====== STORED DATA

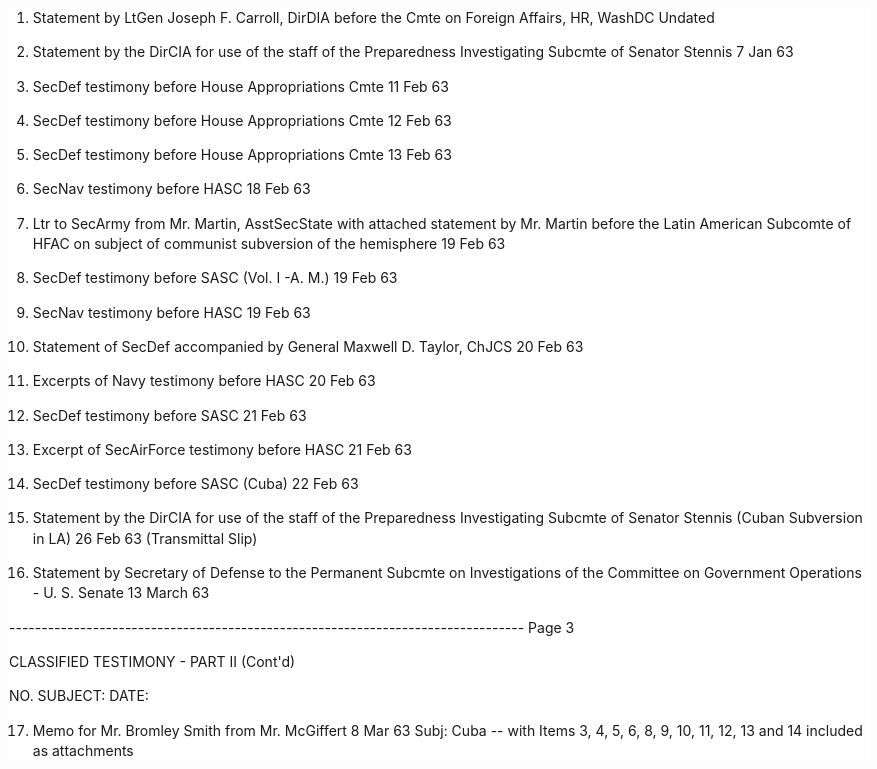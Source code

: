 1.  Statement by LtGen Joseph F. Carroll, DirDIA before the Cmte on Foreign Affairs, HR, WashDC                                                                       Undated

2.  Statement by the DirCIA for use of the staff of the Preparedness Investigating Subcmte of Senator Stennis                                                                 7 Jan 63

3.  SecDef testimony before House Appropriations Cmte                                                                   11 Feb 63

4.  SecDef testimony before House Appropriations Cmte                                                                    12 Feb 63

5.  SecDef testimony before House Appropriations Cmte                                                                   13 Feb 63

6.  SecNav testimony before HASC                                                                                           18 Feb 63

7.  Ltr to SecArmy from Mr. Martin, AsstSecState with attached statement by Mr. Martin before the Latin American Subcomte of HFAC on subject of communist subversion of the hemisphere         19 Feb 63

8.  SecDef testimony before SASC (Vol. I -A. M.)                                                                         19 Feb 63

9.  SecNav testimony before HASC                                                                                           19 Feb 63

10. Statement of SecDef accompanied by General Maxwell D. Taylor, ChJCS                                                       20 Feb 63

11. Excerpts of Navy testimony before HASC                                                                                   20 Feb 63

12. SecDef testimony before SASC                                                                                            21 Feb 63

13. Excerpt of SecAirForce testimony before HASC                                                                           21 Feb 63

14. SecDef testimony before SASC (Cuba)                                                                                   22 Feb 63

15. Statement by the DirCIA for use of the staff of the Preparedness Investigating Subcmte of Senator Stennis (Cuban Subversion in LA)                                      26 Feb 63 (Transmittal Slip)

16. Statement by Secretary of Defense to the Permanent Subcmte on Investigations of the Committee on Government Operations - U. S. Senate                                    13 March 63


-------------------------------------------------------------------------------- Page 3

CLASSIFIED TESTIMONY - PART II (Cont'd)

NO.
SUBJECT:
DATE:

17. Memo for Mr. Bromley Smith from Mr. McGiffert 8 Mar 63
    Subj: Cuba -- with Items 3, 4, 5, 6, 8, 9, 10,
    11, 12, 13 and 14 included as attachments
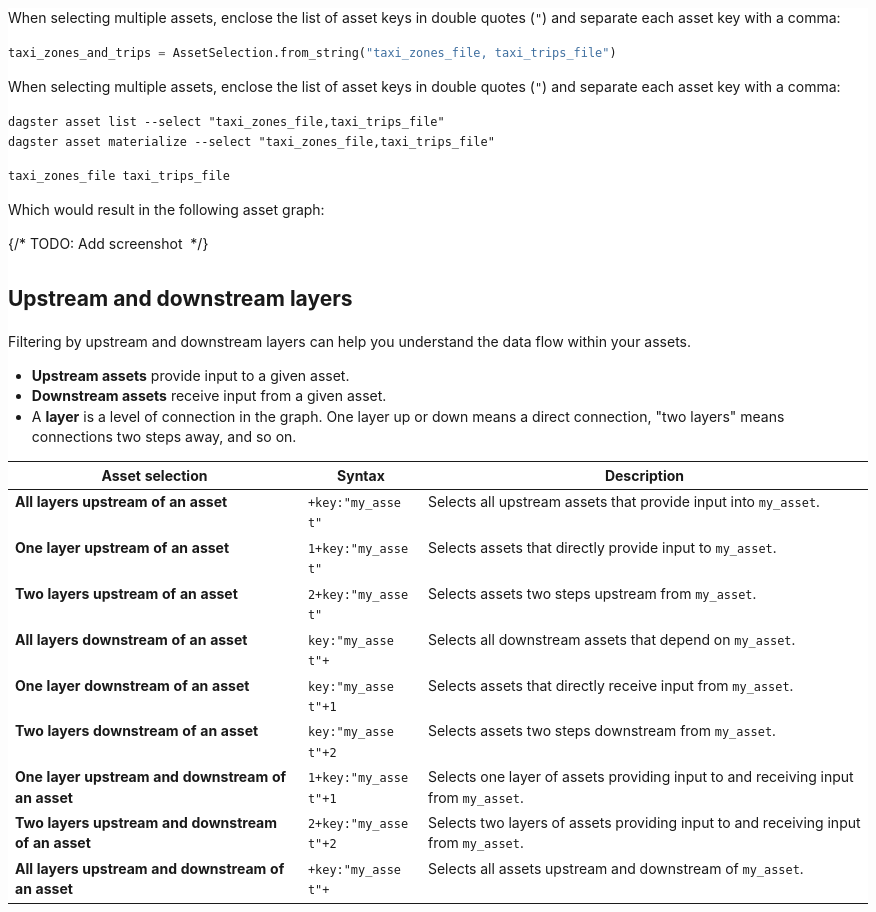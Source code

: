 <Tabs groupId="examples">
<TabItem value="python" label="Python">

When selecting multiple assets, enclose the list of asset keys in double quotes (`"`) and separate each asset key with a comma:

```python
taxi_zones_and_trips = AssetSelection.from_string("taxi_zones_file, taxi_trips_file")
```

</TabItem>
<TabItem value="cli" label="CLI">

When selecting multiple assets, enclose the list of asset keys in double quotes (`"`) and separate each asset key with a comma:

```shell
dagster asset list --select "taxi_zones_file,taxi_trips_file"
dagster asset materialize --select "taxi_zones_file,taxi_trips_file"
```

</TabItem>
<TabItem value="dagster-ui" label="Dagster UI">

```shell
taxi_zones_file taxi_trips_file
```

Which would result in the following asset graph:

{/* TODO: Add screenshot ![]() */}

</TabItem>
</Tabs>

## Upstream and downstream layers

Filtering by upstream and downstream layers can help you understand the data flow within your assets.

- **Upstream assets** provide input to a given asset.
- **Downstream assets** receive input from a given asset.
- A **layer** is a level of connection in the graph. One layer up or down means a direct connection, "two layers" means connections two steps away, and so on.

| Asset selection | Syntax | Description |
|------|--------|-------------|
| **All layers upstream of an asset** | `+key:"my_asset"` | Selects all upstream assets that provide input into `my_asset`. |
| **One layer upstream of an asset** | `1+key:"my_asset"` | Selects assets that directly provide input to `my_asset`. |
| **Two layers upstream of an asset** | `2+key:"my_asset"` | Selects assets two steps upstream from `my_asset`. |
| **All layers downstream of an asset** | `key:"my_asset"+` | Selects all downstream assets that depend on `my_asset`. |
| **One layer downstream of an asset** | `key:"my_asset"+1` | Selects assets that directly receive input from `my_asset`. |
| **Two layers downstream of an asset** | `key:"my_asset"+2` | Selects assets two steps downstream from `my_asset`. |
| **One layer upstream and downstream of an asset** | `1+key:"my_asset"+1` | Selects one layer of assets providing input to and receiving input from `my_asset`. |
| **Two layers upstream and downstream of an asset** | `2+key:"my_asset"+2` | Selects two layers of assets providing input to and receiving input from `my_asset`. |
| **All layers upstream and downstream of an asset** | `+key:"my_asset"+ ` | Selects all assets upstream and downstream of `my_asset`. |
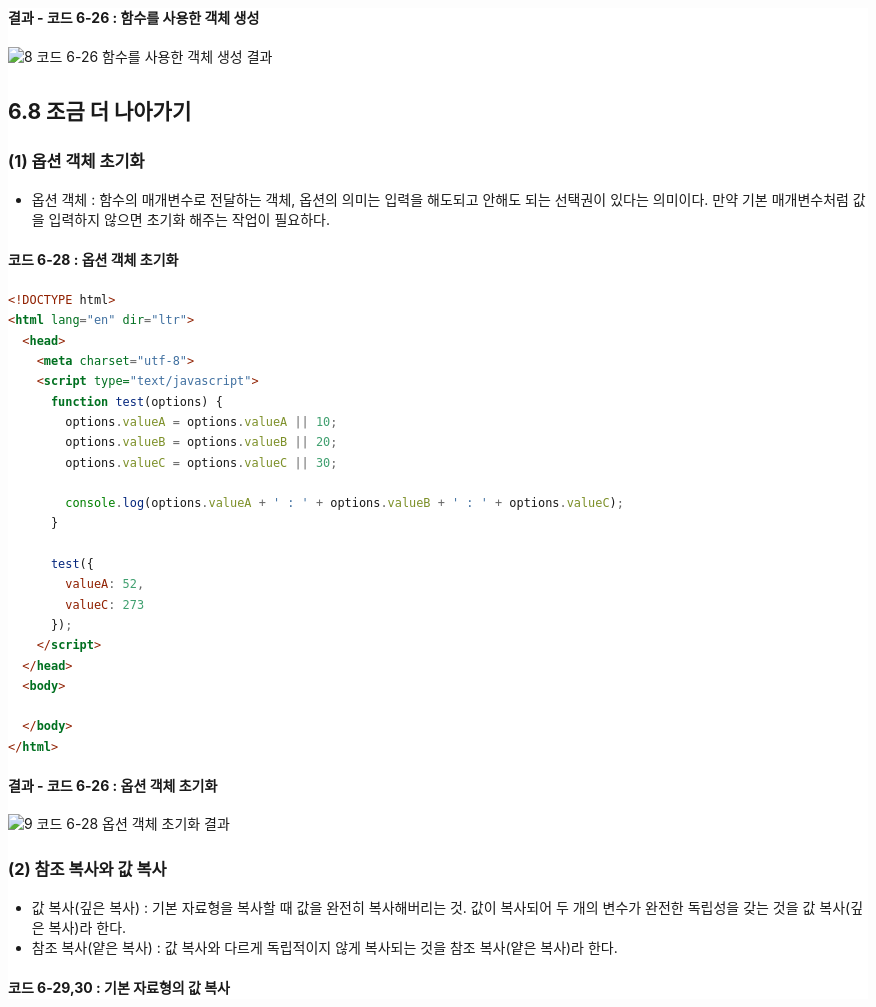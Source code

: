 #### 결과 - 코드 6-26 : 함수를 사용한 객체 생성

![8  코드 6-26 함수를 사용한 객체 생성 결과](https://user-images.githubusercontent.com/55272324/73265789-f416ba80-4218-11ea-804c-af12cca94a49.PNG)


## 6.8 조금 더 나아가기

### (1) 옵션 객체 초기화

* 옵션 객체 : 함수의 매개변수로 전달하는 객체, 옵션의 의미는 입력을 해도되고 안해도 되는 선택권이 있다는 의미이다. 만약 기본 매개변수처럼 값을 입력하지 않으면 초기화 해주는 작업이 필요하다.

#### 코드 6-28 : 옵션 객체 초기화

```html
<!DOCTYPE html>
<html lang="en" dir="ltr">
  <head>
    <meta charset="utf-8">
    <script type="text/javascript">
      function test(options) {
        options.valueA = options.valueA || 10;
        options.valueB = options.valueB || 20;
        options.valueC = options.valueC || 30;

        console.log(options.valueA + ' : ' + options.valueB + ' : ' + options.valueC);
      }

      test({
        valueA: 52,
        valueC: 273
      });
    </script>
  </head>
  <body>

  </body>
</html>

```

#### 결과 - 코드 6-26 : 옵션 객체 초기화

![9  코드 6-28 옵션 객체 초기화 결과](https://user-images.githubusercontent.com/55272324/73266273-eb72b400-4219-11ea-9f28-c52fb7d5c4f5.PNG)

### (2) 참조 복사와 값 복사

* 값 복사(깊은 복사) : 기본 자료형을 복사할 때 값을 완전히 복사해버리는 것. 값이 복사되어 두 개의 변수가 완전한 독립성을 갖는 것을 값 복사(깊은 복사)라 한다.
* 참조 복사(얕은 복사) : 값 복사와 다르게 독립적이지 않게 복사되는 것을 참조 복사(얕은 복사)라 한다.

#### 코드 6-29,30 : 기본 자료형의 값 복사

============

*WHAT THE TASK ASKS*:
Search the entries above for lines containing the word "Stennis", and copy each one.

*WRITTEN ANSWER*:
2.  Statement by the DirCIA for use of the staff of the Preparedness Investigating Subcmte of Senator Stennis                                                                 7 Jan 63
15. Statement by the DirCIA for use of the staff of the Preparedness Investigating Subcmte of Senator Stennis (Cuban Subversion in LA)                                      26 Feb 63 (Transmittal Slip)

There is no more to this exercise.